Comme vous, sans doute, j'ai applaudi la décision du gouvernement du Québec de réinstaurer l'obligation de suivre un cours de conduite, ayant toujours considéré que le droit de (bien se) conduire représente un privilège et non un acquis, contrairement à une certaine croyance populaire.

Éric Lefrançois, collaboration spéciale
Éric Lefrançois, collaboration spéciale LA PRESSE

En forçant les nouveaux conducteurs à prendre la direction de l'école, le gouvernement du Québec avait, en compagnie des autorités compétentes, l'obligation de dépoussiérer ses vieux manuels et de revoir de fond en comble les méthodes d'apprentissage. Il n'a changé que des virgules, saupoudré quelques heures d'apprentissage additionnelles et ajouté un - trop long - volet sur la conduite écologique qui ne fera l'objet d'aucune évaluation.

Rien non plus sur les nouvelles technologies embarquées (antipatinage, correcteur de stabilité électronique, etc.). Cela est laissé à la discrétion de l'école et sans doute que la SAAQ a tranché que tous les nouveaux conducteurs prendront le volant de bazous dépourvus de ces avancées techniques. De toute manière, à quoi bon, l'examen ne comporte aucune question sur le sujet. Rien non plus sur la conduite hivernale (dérapage, maîtrise, etc.) et ses nombreux pièges. Pourtant, certaines écoles de conduite offrent ce service, moyennant supplément. Des intéressés?

En revanche, on vous dira tout sur l'art d'obtenir votre permis, comme j'ai eu l'occasion de l'entendre lors d'une séance d'information organisée à l'intention des apprentis conducteurs et de leurs accompagnateurs. «Pour l'examen de la Société de l'assurance automobile du Québec (SAAQ), nous vous suggérons de vous rendre à tel établissement, plutôt qu'à celui-ci, car le parcours emprunté par les évaluateurs comporte peu ou pas d'embûches.» Dites, a-t-on plus de chances à Mont-Laurier?

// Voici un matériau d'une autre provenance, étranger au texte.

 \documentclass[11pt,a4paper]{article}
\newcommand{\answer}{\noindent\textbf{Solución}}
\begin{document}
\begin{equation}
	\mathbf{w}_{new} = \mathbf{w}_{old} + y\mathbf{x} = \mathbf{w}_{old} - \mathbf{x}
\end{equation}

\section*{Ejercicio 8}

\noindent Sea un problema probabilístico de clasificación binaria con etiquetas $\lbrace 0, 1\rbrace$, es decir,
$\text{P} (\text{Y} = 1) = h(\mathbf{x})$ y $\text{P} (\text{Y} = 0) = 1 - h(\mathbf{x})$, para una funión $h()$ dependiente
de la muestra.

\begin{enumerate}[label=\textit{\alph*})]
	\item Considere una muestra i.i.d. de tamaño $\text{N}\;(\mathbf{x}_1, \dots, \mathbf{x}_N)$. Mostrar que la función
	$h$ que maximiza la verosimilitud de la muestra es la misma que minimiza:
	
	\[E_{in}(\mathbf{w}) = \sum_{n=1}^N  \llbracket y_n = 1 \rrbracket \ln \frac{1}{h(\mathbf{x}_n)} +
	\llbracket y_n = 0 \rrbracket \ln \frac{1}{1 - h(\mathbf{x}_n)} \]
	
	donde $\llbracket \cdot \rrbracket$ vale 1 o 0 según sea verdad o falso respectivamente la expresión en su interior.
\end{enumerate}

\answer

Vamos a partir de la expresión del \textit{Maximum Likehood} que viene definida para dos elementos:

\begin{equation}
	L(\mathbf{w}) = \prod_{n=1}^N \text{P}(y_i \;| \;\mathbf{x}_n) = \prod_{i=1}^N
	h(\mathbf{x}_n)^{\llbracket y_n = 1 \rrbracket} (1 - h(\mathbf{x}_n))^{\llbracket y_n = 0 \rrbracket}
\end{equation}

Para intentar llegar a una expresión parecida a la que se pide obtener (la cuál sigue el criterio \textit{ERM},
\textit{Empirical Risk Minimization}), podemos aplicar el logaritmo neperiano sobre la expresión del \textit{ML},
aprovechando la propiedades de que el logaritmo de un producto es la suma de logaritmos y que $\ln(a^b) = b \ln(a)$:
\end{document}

Le plus ennuyant, cependant, demeure l'accent placé sur le nombre de points d'inaptitudes (4) et la tolérance zéro pour la consommation d'alcool. Le mot d'ordre est: soyez vigilants, obéissants et attentifs pour les trois prochaines années (une année d'apprenti et deux ans de probation) et après... Oui et après? Quinze points en banque et la possibilité de consommer de l'alcool à la condition de ne pas enfreindre la limite permise, soit 0,08. Party time, non?

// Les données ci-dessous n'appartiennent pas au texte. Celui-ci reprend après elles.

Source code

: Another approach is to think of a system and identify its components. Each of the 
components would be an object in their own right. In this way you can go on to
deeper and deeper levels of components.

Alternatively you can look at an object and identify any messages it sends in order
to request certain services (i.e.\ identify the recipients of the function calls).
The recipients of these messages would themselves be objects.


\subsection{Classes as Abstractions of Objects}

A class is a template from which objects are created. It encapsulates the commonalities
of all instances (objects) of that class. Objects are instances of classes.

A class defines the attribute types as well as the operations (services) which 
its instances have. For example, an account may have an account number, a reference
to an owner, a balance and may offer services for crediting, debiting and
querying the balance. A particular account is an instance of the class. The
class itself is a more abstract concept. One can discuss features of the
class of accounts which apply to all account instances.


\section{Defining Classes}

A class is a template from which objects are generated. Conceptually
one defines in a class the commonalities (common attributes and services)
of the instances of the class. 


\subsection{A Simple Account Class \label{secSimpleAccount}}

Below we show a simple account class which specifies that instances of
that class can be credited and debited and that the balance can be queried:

Tant qu'à exercer un semblant de répression, pourquoi ne pas l'étaler davantage dans le temps? Pourquoi ne pas augmenter progressivement le nombre de points pour s'assurer de la progression du nouveau conducteur et de sa bonne conduite? Petit rappel amical: les jeunes de moins de 25 ans sont responsables de 49% des cas de conduite dangereuse. Alors qu'ils représentent 10% des détenteurs de permis.

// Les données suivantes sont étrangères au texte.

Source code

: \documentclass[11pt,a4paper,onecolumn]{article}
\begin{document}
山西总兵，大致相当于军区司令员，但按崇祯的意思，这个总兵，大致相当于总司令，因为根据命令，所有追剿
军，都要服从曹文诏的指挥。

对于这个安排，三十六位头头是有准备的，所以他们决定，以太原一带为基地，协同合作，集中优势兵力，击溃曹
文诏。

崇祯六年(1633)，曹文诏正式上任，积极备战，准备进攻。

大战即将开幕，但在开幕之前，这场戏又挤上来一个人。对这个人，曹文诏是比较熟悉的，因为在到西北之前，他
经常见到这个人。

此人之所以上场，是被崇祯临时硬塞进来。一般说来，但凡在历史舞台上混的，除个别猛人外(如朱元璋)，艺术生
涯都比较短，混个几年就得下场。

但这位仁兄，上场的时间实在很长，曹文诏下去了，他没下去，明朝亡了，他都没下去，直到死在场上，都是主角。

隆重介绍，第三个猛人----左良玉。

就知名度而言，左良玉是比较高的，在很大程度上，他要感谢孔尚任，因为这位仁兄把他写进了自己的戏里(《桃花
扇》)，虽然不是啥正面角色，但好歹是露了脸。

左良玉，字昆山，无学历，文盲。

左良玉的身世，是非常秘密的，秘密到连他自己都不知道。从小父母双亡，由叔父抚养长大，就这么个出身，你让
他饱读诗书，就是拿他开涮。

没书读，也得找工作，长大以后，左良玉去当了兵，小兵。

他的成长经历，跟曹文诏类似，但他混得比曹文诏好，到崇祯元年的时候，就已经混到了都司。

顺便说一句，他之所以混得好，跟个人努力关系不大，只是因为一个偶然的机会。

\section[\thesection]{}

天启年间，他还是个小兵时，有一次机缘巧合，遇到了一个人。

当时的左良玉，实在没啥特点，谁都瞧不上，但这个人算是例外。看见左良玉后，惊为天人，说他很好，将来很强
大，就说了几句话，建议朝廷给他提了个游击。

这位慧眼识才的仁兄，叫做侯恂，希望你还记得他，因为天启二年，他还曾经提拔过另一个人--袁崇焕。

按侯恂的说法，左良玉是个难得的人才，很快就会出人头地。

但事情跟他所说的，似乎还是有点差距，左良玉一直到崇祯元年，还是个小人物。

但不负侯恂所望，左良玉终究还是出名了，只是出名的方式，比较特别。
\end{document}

Ces mesures paraissent sans doute discriminatoires à l'égard des nouveaux conducteurs et elles le sont dans la mesure où la SAAQ n'a encore rien fait pour les conducteurs «d'expérience». Peine perdue, croyez-vous? Peut être bien, mais puisqu'ils se prétendent tous de très bons conducteurs, alors peut-être n'ont-ils pas besoin de se voir allouer 15 points eux non plus?

MOSPORT

Pierre-Marc «Schumi» Durivage

Notre collègue Pierre-Marc Durivage n'a sans doute pas été appelé à prendre part au Grand Prix de Formule 1 d'Allemagne qui s'est déroulé hier, mais il a toutefois offert toute une performance sur le circuit de Mosport la semaine dernière en décrochant le titre «pilote s'étant le plus amélioré». À voir dans la section vidéo de notre site internet sur www.monvolant.cyberpresse.ca

AUDI A7

C'est pour aujourd'hui

À surveiller aujourd'hui, le dévoilement officiel de la nouvelle A7 d'Audi.

EQUUS

C'est confirmé

C'est confirmé, Hyundai Canada inscrira la nouvelle Equus (une Classe S à la coréenne) à sa gamme de modèles 2011.